=== Data supplied ===
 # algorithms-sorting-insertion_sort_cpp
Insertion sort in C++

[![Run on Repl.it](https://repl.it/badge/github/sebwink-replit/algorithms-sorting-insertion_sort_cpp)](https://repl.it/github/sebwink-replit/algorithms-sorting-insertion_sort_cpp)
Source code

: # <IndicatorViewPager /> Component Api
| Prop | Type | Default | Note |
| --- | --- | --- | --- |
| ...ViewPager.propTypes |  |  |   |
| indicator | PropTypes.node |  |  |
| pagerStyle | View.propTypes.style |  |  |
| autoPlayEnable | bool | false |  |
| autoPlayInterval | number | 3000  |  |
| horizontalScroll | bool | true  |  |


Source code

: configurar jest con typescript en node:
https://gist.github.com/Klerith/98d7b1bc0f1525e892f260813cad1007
===
Wherever the string "https" shows up in a line above, tally that line, and answer with the final number alone.

2